Pile foundations have been around for quite a long time, and to many people justification seems superfluous.
Nevertheless, given the speed of technology advance and the technical amnesia this can create, it is worthwhile to stop and remind ourselves that pile foundations have both economic value and technical appeal.
The whole process is an enormously complex one in all of its aspects, whether we consider the mechanics of the impact or the transfer of the load from the pile into the soil and the soil’s response to it.
In Russia, a country that is admittedly ready made for deep foundations, pile foundations are the most widespread foundations for buildings and structures in civil, military, industrial and hydrotechnical construction because their use instead of ring foundations makes it possible to significantly reduce amounts of earth moving works, to reduce labour consumption by 50%, and concrete consumption by 33-50%.
Pile foundations additionally provide building settlement that is both lower and more uniform than ring foundations.

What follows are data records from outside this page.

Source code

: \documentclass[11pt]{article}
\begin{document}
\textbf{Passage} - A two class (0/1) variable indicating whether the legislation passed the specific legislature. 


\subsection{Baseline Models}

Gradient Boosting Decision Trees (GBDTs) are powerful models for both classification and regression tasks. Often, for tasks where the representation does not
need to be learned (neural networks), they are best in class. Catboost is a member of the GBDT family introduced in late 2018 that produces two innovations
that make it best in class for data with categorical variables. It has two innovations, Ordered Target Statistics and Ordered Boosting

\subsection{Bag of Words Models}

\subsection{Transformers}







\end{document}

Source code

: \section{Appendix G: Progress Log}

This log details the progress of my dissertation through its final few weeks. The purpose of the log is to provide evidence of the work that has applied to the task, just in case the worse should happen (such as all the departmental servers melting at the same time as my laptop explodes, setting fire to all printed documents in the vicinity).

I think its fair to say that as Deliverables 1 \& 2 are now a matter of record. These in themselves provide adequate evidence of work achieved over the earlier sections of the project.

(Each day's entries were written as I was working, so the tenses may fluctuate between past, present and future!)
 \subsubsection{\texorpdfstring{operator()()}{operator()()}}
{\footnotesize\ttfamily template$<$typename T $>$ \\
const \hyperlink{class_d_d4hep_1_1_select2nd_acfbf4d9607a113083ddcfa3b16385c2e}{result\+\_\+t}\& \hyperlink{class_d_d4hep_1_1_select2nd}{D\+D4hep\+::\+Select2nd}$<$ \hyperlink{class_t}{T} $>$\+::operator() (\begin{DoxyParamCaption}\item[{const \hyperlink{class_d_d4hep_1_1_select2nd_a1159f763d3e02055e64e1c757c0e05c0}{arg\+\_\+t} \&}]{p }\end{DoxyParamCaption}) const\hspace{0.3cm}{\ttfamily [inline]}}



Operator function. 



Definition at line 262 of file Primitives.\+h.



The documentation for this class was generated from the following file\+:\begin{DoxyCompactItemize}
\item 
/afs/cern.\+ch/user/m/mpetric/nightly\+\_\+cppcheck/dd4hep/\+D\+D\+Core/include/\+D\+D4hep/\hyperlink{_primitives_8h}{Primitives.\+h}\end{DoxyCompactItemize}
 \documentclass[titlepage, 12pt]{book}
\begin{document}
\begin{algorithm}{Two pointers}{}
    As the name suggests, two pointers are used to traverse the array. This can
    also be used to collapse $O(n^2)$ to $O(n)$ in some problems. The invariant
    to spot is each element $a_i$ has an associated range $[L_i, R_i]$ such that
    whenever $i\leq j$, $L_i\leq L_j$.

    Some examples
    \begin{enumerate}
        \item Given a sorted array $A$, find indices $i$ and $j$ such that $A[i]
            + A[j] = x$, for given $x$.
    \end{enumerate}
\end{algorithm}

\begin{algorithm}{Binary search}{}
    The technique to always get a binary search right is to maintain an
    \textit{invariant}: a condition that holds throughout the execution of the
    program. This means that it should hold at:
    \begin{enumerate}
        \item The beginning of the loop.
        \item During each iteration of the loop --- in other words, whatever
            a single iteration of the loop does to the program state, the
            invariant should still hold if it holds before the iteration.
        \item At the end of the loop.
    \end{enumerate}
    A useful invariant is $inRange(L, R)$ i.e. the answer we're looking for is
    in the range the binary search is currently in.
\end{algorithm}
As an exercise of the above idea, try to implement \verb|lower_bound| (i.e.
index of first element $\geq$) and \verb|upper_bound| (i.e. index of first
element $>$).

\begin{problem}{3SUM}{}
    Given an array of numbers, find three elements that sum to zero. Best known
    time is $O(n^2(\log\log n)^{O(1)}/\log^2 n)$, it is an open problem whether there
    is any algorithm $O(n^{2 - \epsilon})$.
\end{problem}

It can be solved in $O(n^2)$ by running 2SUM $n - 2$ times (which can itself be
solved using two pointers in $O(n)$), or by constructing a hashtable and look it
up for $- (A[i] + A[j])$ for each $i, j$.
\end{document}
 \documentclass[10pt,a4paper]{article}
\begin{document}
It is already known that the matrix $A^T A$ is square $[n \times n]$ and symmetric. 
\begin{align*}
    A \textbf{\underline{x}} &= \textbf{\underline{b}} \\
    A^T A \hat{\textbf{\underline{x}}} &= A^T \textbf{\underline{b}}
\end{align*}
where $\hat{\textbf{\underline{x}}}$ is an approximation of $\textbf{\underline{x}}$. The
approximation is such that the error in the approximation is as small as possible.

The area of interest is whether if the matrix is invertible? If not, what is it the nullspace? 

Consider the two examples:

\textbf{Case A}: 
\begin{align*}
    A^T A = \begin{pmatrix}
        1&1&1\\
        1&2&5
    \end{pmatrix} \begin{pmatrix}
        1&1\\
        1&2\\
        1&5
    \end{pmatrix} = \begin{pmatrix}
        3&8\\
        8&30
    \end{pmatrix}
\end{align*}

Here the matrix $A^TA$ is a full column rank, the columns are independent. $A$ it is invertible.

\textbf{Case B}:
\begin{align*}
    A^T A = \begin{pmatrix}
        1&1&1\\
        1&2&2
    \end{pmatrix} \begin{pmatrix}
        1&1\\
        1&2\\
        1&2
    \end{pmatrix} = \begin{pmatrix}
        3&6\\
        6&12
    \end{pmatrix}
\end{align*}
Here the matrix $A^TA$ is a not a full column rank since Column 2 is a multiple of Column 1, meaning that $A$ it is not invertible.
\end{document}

This fact is especially important in the construction of block-type and large panel buildings, such as the high rise apartment buildings one normally associates with Russia.
To drive these piles and thus reap the benefits of these advantages, the most widespread machines for driving piles are diesel hammers.
Their main advantages are 1) independence from external power sources such as steam boilers, air compressors, generators, or hydraulic power packs, 2) high productivity, 3) simplicity and convenience of operation, and 4)relatively low price of manufacturing.
Eighty percent (80%) of all piling works in Russia are carried out by diesel hammers.
Each diesel hammer during a year fulfils piling works which cost forty (40) times as much as the price of the diesel hammer itself.
The principle of operation of all diesel hammers is based on the two stroke internal combustion engine with compression ignition.
The impact force of a diesel hammer is the result of both the direct impact of the ram on the anvil and the pressure of air-fuel combustion.